- _Task instructions_:
Starting at the first line of the listing below, retype each line up to and including the one that contains "Docker er en". Leave pictures out.
◇ ◇ ◇ ◇
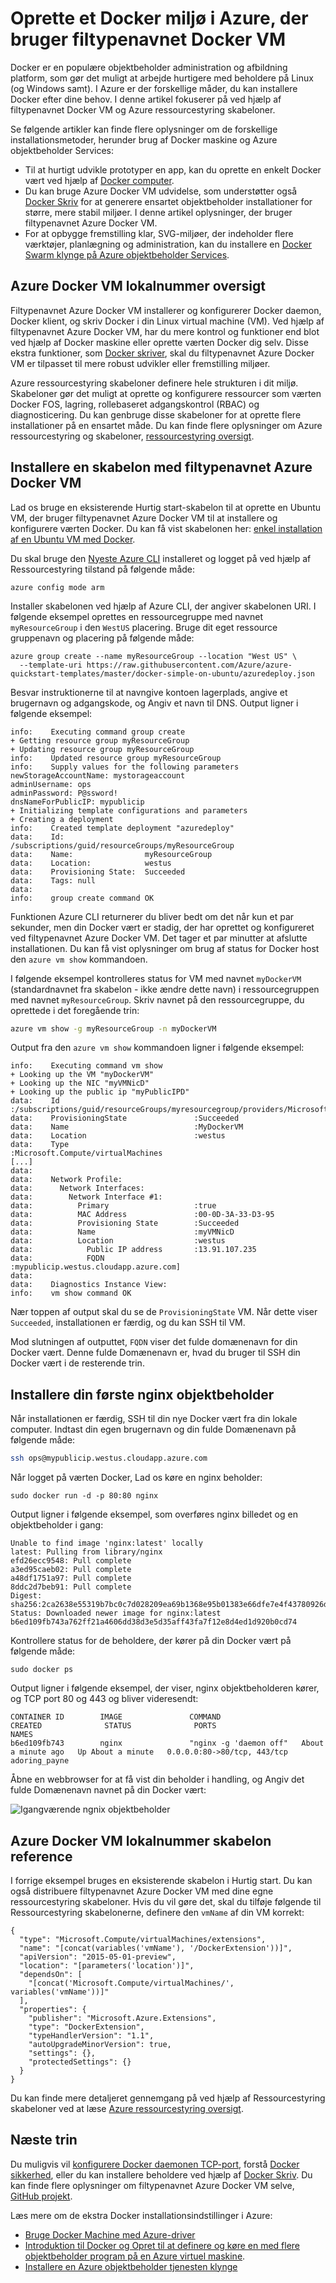 <properties
   pageTitle="Ved hjælp af filtypenavnet Azure Docker VM | Microsoft Azure"
   description="Lær, hvordan du bruger filtypenavnet Docker VM for hurtigt og sikkert at implementere et Docker miljø i Azure ved hjælp af Ressourcestyring skabeloner."
   services="virtual-machines-linux"
   documentationCenter=""
   authors="iainfoulds"
   manager="timlt"
   editor=""/>

<tags
   ms.service="virtual-machines-linux"
   ms.devlang="na"
   ms.topic="article"
   ms.tgt_pltfrm="vm-linux"
   ms.workload="infrastructure"
   ms.date="10/25/2016"
   ms.author="iainfou"/>

# <a name="create-a-docker-environment-in-azure-using-the-docker-vm-extension"></a>Oprette et Docker miljø i Azure, der bruger filtypenavnet Docker VM
Docker er en populære objektbeholder administration og afbildning platform, som gør det muligt at arbejde hurtigere med beholdere på Linux (og Windows samt). I Azure er der forskellige måder, du kan installere Docker efter dine behov. I denne artikel fokuserer på ved hjælp af filtypenavnet Docker VM og Azure ressourcestyring skabeloner. 

Se følgende artikler kan finde flere oplysninger om de forskellige installationsmetoder, herunder brug af Docker maskine og Azure objektbeholder Services:

- Til at hurtigt udvikle prototyper en app, kan du oprette en enkelt Docker vært ved hjælp af [Docker computer](./virtual-machines-linux-docker-machine.md).
- Du kan bruge Azure Docker VM udvidelse, som understøtter også [Docker Skriv](https://docs.docker.com/compose/overview/) for at generere ensartet objektbeholder installationer for større, mere stabil miljøer. I denne artikel oplysninger, der bruger filtypenavnet Azure Docker VM.
- For at opbygge fremstilling klar, SVG-miljøer, der indeholder flere værktøjer, planlægning og administration, kan du installere en [Docker Swarm klynge på Azure objektbeholder Services](../container-service/container-service-deployment.md).


## <a name="azure-docker-vm-extension-overview"></a>Azure Docker VM lokalnummer oversigt
Filtypenavnet Azure Docker VM installerer og konfigurerer Docker daemon, Docker klient, og skriv Docker i din Linux virtual machine (VM). Ved hjælp af filtypenavnet Azure Docker VM, har du mere kontrol og funktioner end blot ved hjælp af Docker maskine eller oprette værten Docker dig selv. Disse ekstra funktioner, som [Docker skriver](https://docs.docker.com/compose/overview/), skal du filtypenavnet Azure Docker VM er tilpasset til mere robust udvikler eller fremstilling miljøer.

Azure ressourcestyring skabeloner definere hele strukturen i dit miljø. Skabeloner gør det muligt at oprette og konfigurere ressourcer som værten Docker FOS, lagring, rollebaseret adgangskontrol (RBAC) og diagnosticering. Du kan genbruge disse skabeloner for at oprette flere installationer på en ensartet måde. Du kan finde flere oplysninger om Azure ressourcestyring og skabeloner, [ressourcestyring oversigt](../azure-resource-manager/resource-group-overview.md). 


## <a name="deploy-a-template-with-the-azure-docker-vm-extension"></a>Installere en skabelon med filtypenavnet Azure Docker VM
Lad os bruge en eksisterende Hurtig start-skabelon til at oprette en Ubuntu VM, der bruger filtypenavnet Azure Docker VM til at installere og konfigurere værten Docker. Du kan få vist skabelonen her: [enkel installation af en Ubuntu VM med Docker](https://github.com/Azure/azure-quickstart-templates/tree/master/docker-simple-on-ubuntu). 

Du skal bruge den [Nyeste Azure CLI](../xplat-cli-install.md) installeret og logget på ved hjælp af Ressourcestyring tilstand på følgende måde:

```
azure config mode arm
```

Installer skabelonen ved hjælp af Azure CLI, der angiver skabelonen URI. I følgende eksempel oprettes en ressourcegruppe med navnet `myResourceGroup` i den `WestUS` placering. Bruge dit eget ressource gruppenavn og placering på følgende måde:

```
azure group create --name myResourceGroup --location "West US" \
  --template-uri https://raw.githubusercontent.com/Azure/azure-quickstart-templates/master/docker-simple-on-ubuntu/azuredeploy.json
```

Besvar instruktionerne til at navngive kontoen lagerplads, angive et brugernavn og adgangskode, og Angiv et navn til DNS. Output ligner i følgende eksempel:

```
info:    Executing command group create
+ Getting resource group myResourceGroup
+ Updating resource group myResourceGroup
info:    Updated resource group myResourceGroup
info:    Supply values for the following parameters
newStorageAccountName: mystorageaccount
adminUsername: ops
adminPassword: P@ssword!
dnsNameForPublicIP: mypublicip
+ Initializing template configurations and parameters
+ Creating a deployment
info:    Created template deployment "azuredeploy"
data:    Id:                  /subscriptions/guid/resourceGroups/myResourceGroup
data:    Name:                myResourceGroup
data:    Location:            westus
data:    Provisioning State:  Succeeded
data:    Tags: null
data:
info:    group create command OK

```

Funktionen Azure CLI returnerer du bliver bedt om det når kun et par sekunder, men din Docker vært er stadig, der har oprettet og konfigureret ved filtypenavnet Azure Docker VM. Det tager et par minutter at afslutte installationen. Du kan få vist oplysninger om brug af status for Docker host den `azure vm show` kommandoen.

I følgende eksempel kontrolleres status for VM med navnet `myDockerVM` (standardnavnet fra skabelon - ikke ændre dette navn) i ressourcegruppen med navnet `myResourceGroup`. Skriv navnet på den ressourcegruppe, du oprettede i det foregående trin:

```bash
azure vm show -g myResourceGroup -n myDockerVM
```

Output fra den `azure vm show` kommandoen ligner i følgende eksempel:

```
info:    Executing command vm show
+ Looking up the VM "myDockerVM"
+ Looking up the NIC "myVMNicD"
+ Looking up the public ip "myPublicIPD"
data:    Id                              :/subscriptions/guid/resourceGroups/myresourcegroup/providers/Microsoft.Compute/virtualMachines/MyDockerVM
data:    ProvisioningState               :Succeeded
data:    Name                            :MyDockerVM
data:    Location                        :westus
data:    Type                            :Microsoft.Compute/virtualMachines
[...]
data:
data:    Network Profile:
data:      Network Interfaces:
data:        Network Interface #1:
data:          Primary                   :true
data:          MAC Address               :00-0D-3A-33-D3-95
data:          Provisioning State        :Succeeded
data:          Name                      :myVMNicD
data:          Location                  :westus
data:            Public IP address       :13.91.107.235
data:            FQDN                    :mypublicip.westus.cloudapp.azure.com]
data:
data:    Diagnostics Instance View:
info:    vm show command OK
```

Nær toppen af output skal du se de `ProvisioningState` VM. Når dette viser `Succeeded`, installationen er færdig, og du kan SSH til VM.

Mod slutningen af outputtet, `FQDN` viser det fulde domænenavn for din Docker vært. Denne fulde Domænenavn er, hvad du bruger til SSH din Docker vært i de resterende trin.


## <a name="deploy-your-first-nginx-container"></a>Installere din første nginx objektbeholder
Når installationen er færdig, SSH til din nye Docker vært fra din lokale computer. Indtast din egen brugernavn og din fulde Domænenavn på følgende måde:

```bash
ssh ops@mypublicip.westus.cloudapp.azure.com
```

Når logget på værten Docker, Lad os køre en nginx beholder:

```
sudo docker run -d -p 80:80 nginx
```

Output ligner i følgende eksempel, som overføres nginx billedet og en objektbeholder i gang:

```
Unable to find image 'nginx:latest' locally
latest: Pulling from library/nginx
efd26ecc9548: Pull complete
a3ed95caeb02: Pull complete
a48df1751a97: Pull complete
8ddc2d7beb91: Pull complete
Digest: sha256:2ca2638e55319b7bc0c7d028209ea69b1368e95b01383e66dfe7e4f43780926d
Status: Downloaded newer image for nginx:latest
b6ed109fb743a762ff21a4606dd38d3e5d35aff43fa7f12e8d4ed1d920b0cd74
```

Kontrollere status for de beholdere, der kører på din Docker vært på følgende måde:

```
sudo docker ps
```

Output ligner i følgende eksempel, der viser, nginx objektbeholderen kører, og TCP port 80 og 443 og bliver videresendt:

```
CONTAINER ID        IMAGE               COMMAND                  CREATED              STATUS              PORTS                         NAMES
b6ed109fb743        nginx               "nginx -g 'daemon off"   About a minute ago   Up About a minute   0.0.0.0:80->80/tcp, 443/tcp   adoring_payne
```

Åbne en webbrowser for at få vist din beholder i handling, og Angiv det fulde Domænenavn navnet på din Docker vært:

![Igangværende ngnix objektbeholder](./media/virtual-machines-linux-dockerextension/nginxrunning.png)


## <a name="azure-docker-vm-extension-template-reference"></a>Azure Docker VM lokalnummer skabelon reference
I forrige eksempel bruges en eksisterende skabelon i Hurtig start. Du kan også distribuere filtypenavnet Azure Docker VM med dine egne ressourcestyring skabeloner. Hvis du vil gøre det, skal du tilføje følgende til Ressourcestyring skabelonerne, definere den `vmName` af din VM korrekt:

```
{
  "type": "Microsoft.Compute/virtualMachines/extensions",
  "name": "[concat(variables('vmName'), '/DockerExtension'))]",
  "apiVersion": "2015-05-01-preview",
  "location": "[parameters('location')]",
  "dependsOn": [
    "[concat('Microsoft.Compute/virtualMachines/', variables('vmName'))]"
  ],
  "properties": {
    "publisher": "Microsoft.Azure.Extensions",
    "type": "DockerExtension",
    "typeHandlerVersion": "1.1",
    "autoUpgradeMinorVersion": true,
    "settings": {},
    "protectedSettings": {}
  }
}
```

Du kan finde mere detaljeret gennemgang på ved hjælp af Ressourcestyring skabeloner ved at læse [Azure ressourcestyring oversigt](../azure-resource-manager/resource-group-overview.md).


## <a name="next-steps"></a>Næste trin
Du muligvis vil [konfigurere Docker daemonen TCP-port](https://docs.docker.com/engine/reference/commandline/dockerd/#/bind-docker-to-another-hostport-or-a-unix-socket), forstå [Docker sikkerhed](https://docs.docker.com/engine/security/security/), eller du kan installere beholdere ved hjælp af [Docker Skriv](https://docs.docker.com/compose/overview/). Du kan finde flere oplysninger om filtypenavnet Azure Docker VM selve, [GitHub projekt](https://github.com/Azure/azure-docker-extension/).

Læs mere om de ekstra Docker installationsindstillinger i Azure:

- [Bruge Docker Machine med Azure-driver](./virtual-machines-linux-docker-machine.md)  
- [Introduktion til Docker og Opret til at definere og køre en med flere objektbeholder program på en Azure virtuel maskine](virtual-machines-linux-docker-compose-quickstart.md).
- [Installere en Azure objektbeholder tjenesten klynge](../container-service/container-service-deployment.md)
◇ ◇ ◇ ◇
- _Result of this task_:
 <properties
   pageTitle="Ved hjælp af filtypenavnet Azure Docker VM | Microsoft Azure"
   description="Lær, hvordan du bruger filtypenavnet Docker VM for hurtigt og sikkert at implementere et Docker miljø i Azure ved hjælp af Ressourcestyring skabeloner."
   services="virtual-machines-linux"
   documentationCenter=""
   authors="iainfoulds"
   manager="timlt"
   editor=""/>

<tags
   ms.service="virtual-machines-linux"
   ms.devlang="na"
   ms.topic="article"
   ms.tgt_pltfrm="vm-linux"
   ms.workload="infrastructure"
   ms.date="10/25/2016"
   ms.author="iainfou"/>

# <a name="create-a-docker-environment-in-azure-using-the-docker-vm-extension"></a>Oprette et Docker miljø i Azure, der bruger filtypenavnet Docker VM
Docker er en populære objektbeholder administration og afbildning platform, som gør det muligt at arbejde hurtigere med beholdere på Linux (og Windows samt). I Azure er der forskellige måder, du kan installere Docker efter dine behov. I denne artikel fokuserer på ved hjælp af filtypenavnet Docker VM og Azure ressourcestyring skabeloner. 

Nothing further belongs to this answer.